Is it easier to leap over a six-inch step or a 10-foot wall? The six-inch step is easier, duh.
The more you are asking your new member to do within the first few hours or days of your membership, the more difficult it will be to get that new member to the Retention PointTM.
Open an email and click a link. This is a low bar, and a large percentage of your new members will succeed at this task. If you ask them to enter a bunch of data and create new daily habits of using a new software tool, few of those members will be successful.
Customers will act in proportion to their excitement about the outcome they will receive. If the potential outcome is exciting, the member will take action. If the outcome is unclear and the work appears burdensome, you can expect your new member to churn.
This makes the Retention Point™ more difficult to reach for SAAS companies. If you aren’t familiar with the term, SAAS stands for software as a service. Rather than paying upfront for a software product, you can subscribe to the tool. For the subscriber, it lowers the upfront expense and provides ongoing support. For the provider, you generate ongoing monthly revenue as long as your customer uses your product.
SAAS companies have all the same opportunities as any membership program. Your goal is to get members to the Retention Point™ where they become rabid fans who love you, refer their friends, and become lifers.
The key opportunity for a SAAS company is that the more your members use your product and build habits around your SAAS subscription, the more difficult it is for them to cancel. Most SAAS companies do have a higher long-term retention rate than other subscription businesses.
However, this retention opportunity is also the biggest challenge. Incorporating your SAAS tool into everyday life takes work. The more your Retention Point™ depends on your members doing work and implementing, the more difficult it will be for you to get customers to the Retention Point™.
Within the SAAS world, there’s a lot of discussion about creating customer success. The idea is that you must help your customer implement, use your product, and experience a benefit. This can be important, but it skips over the single most important element of getting to the Retention Point™.
Getting to the Retention Point™ is hard enough without making it even more difficult for yourself. Allow me to show you three mistakes I’ve seen my SAAS clients make.
SAAS Member On Ramp™ Mistake No. 1: The Apology
First, the worst: A client asked me to review his Member On Ramp™. Below, I’ve included a lightly edited version of the welcome screen all new users saw. I’ve made minor changes to protect his identity because this is as ugly as it gets.
Your brand-new member is hopeful that your product is the solution to their problems. Why would you welcome your new member with the “apology” you wrote to explain your service gaps to existing members? Your newest member doesn’t know about yesterday’s problems. There’s no reason to create new doubts in their mind.
What if you walked up to the door of a restaurant you were trying for the first time and noticed a note taped to the door that’s an apology to all the existing customers for serving them food that made them sick? Would you walk through that door, or would you leave?

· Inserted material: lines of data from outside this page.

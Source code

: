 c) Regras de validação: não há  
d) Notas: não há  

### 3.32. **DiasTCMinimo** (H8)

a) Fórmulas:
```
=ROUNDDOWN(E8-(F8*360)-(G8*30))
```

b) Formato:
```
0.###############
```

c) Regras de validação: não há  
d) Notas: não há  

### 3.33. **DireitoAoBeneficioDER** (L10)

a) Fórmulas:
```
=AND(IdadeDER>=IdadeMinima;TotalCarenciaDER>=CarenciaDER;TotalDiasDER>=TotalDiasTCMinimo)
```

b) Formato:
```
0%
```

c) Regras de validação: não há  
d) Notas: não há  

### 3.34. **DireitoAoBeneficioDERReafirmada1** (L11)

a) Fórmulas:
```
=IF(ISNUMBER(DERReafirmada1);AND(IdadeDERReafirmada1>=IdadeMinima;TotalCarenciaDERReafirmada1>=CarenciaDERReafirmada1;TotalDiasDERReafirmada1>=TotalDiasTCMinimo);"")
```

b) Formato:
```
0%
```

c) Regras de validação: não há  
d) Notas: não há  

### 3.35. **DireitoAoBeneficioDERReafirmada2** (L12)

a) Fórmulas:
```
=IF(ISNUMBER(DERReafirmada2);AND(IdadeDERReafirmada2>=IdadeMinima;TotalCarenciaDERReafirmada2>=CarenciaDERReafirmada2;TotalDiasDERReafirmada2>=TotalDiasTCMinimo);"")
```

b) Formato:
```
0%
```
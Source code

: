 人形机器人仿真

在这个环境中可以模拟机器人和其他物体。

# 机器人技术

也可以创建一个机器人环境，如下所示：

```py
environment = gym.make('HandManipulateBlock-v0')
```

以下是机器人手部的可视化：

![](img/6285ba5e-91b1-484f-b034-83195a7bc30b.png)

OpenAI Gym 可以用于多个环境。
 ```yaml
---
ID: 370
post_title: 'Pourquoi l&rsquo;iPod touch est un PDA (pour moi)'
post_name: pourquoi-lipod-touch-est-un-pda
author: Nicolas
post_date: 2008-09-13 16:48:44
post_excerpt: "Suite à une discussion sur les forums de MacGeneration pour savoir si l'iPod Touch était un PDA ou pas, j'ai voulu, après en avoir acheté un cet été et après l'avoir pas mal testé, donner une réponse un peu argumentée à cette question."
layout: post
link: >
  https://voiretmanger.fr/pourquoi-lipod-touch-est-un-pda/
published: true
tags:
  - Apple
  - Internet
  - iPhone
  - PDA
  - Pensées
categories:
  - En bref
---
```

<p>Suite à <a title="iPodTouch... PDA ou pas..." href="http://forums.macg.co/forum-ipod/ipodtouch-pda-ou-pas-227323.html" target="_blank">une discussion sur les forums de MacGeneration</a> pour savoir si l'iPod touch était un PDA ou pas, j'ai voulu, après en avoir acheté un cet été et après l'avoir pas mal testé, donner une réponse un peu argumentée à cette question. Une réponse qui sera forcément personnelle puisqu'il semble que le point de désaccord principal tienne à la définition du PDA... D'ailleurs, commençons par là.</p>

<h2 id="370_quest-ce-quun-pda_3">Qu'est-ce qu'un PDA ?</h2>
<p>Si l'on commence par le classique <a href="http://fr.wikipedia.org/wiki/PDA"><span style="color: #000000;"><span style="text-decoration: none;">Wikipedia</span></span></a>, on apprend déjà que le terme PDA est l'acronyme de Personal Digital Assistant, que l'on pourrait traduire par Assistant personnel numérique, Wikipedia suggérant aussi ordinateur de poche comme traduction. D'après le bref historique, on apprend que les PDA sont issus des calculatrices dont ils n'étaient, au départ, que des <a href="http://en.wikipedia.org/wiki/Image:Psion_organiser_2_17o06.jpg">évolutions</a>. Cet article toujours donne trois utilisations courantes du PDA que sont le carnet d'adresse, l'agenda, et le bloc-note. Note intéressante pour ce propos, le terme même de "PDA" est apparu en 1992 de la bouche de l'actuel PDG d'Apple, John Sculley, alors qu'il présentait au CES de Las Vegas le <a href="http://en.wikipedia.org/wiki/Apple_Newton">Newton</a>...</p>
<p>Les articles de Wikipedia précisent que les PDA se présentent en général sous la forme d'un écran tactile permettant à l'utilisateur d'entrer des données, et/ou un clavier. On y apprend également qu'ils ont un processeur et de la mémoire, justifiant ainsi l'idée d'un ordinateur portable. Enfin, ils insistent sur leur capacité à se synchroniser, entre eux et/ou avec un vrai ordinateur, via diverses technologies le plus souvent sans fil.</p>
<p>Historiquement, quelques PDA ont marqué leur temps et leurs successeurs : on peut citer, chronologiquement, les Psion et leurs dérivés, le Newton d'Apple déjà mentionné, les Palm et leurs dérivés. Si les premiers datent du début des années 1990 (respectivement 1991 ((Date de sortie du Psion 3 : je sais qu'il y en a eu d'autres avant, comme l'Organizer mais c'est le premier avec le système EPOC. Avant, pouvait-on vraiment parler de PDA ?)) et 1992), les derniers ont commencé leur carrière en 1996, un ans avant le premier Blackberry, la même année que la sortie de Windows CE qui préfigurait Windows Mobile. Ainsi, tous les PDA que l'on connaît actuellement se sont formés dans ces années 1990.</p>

SAAS Member On Ramp™ Mistake No. 2: The New Feature
The second unforced error SAAS programs make in their Member On Ramp™ is to feature “New Features.” Your newest customer doesn’t need to know that your product didn’t have these features in the past. Instead, your newest member needs to know where to start and why.
Within SAAS, as with any membership program, your goal is to get your customer to the Retention Point™ as soon as possible. The quicker your members get to the Retention Point™, the more of them you’ll keep for life.
Conventional wisdom dictates that this means the new members must implement to incorporate the SAAS tool into their lives. SAAS experts call this “customer success.” However, there’s an important step that gets overlooked that’s more important for the Retention Point™.
Think for a moment: What happens before anyone does anything? There has to be a decision.
Most people assume the decision to take action was made when the purchase was made. However, the purchase itself is so easy, especially with SAAS products where the initial cost is relatively small. When faced with setting aside time to implement this new tool into your life, it’s too easy to back out and fall into old habits.
Your Member On Ramp™ must motivate your members to take action. Take the opportunity when your new member joins to resell your member on the benefits of implementing your product. Help your new member visualize what life will be like after they implement your product.
Even if SAAS companies avoid the two mistakes I’ve mentioned so far with their Member On Ramp™, they often make a third one: starting with teaching.
SAAS Member On Ramp™ Mistake No. 3: Start With Teaching
The single biggest Member On Ramp™ mistake is to focus on teaching. As if all you must do is show your members what to do, step by step, and somehow that will result in success. There are already a billion step-by-step training videos on YouTube about what you teach. Your member doesn’t need you to deliver more “how to.”
Instead, make the outcome that’s waiting on the other side of the task as clear and as exciting as possible. The bigger the prize, the more motivated your member will be to get a task completed so they can claim that victory.